The two mechanisms exploited by CRISPR/Cas9-mediated gene editing are non-homologous end joining or (NHEJ) and homology-directed repair (HDR)3. In NHEJ, DSBs are repaired without the aid of a homologous template strand. The two strands of DNA are re-ligated at the point of the break with a chance for insertions or deletions during the process. Though NHEJ is capable of inserting exogenous DNA during the repair it will more typically result in deletions of endogenous DNA1. This means that NHEJ is better suited for producing knock-out organisms. The other mechanism, HDR, requires a homologous template strand of DNA from which a copy strand is made to repair the DSB. HDR can be exploited by introducing and engineered homologous template strand that contains a mutated form of the gene being repaired. Due to the nature of HDR, it is better suited to creating knock-in organisms1.

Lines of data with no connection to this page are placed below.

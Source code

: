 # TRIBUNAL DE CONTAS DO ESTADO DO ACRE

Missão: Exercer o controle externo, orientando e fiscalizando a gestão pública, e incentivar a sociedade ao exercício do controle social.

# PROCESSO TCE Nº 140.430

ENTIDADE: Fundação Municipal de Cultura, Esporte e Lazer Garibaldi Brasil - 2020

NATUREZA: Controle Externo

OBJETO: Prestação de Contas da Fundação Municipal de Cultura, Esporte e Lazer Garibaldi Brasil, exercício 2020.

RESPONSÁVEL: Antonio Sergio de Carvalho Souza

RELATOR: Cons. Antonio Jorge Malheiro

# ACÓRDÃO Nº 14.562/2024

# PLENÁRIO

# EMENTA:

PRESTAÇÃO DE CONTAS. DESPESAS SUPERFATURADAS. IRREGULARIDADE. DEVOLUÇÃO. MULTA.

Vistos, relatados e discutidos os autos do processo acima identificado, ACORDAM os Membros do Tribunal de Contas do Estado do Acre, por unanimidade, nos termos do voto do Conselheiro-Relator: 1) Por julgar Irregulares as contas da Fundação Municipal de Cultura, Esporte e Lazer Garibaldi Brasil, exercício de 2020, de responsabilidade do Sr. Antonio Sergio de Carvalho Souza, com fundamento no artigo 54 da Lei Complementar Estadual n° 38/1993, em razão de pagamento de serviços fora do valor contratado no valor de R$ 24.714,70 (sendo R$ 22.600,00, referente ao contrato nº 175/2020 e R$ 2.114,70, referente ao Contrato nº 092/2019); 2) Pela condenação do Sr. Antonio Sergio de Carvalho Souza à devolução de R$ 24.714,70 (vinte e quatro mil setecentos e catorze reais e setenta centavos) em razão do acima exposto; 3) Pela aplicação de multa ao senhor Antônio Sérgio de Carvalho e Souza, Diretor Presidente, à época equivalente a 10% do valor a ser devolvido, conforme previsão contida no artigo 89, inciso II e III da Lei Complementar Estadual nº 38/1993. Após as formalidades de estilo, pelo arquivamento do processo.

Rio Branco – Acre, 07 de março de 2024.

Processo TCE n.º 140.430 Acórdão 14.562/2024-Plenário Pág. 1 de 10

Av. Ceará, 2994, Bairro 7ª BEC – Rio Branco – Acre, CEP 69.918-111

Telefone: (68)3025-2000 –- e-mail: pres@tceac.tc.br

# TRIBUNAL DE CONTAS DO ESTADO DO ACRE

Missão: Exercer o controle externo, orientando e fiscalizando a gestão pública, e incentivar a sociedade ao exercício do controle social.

CRISPR/Cas9 is an advancement over current technologies because it offers greater ease, lower cost, and greater effectiveness than current methods1. The applications of CRISPR/Cas9 are wide-ranging and include but are not limited to the creation of animal models, gene therapy, and CRISPR gene interference/activation2. Drawbacks to the use of CRISPR/Cas9 involve the potential for off-target effects that come from slight differences in PAM sequences, or accidentally introduced insertions or deletions during repair of the DSB. Another drawback is the requirement of PAMs. Although any 20-nucleotide sequence can be targeted, cleavage will only occur in the presence of a PAM sequence2.
The outlook for CRISPR/Cas9 is astounding, the number of research papers on CRISPR/Cas9 since its discovery has climbed to nearly 800 published works, the number of CRISPR related patents filed in 2014 was greater than 150, and perhaps the most promising indicator, the amount of funding for CRISPR research has more than quadrupled in 2014 from the previous year4. An article published in Forbes magazine has shown that number has at least doubled in 20155. The amount of funding pouring in to CRISPR research is largely due to the excitement over its potential use in gene therapy. Preliminary studies have shown potential hurdles over delivery methods of CRISPR/Cas9. One team of researchers attempted in vivo gene therapy on a group of mice and had a dismal 0.4% success rate, this was mainly due to the delivery method required. In order to deliver treatment to the livers of the mice, the researchers had to pump in high volumes of liquid into the circulatory system of the mice4. This delivery method would not scale up well for larger animals. Nevertheless, CRISPR/Cas9 remains extremely promising in the world of gene therapy especially given that its greatest setback is the lack of effective delivery methods.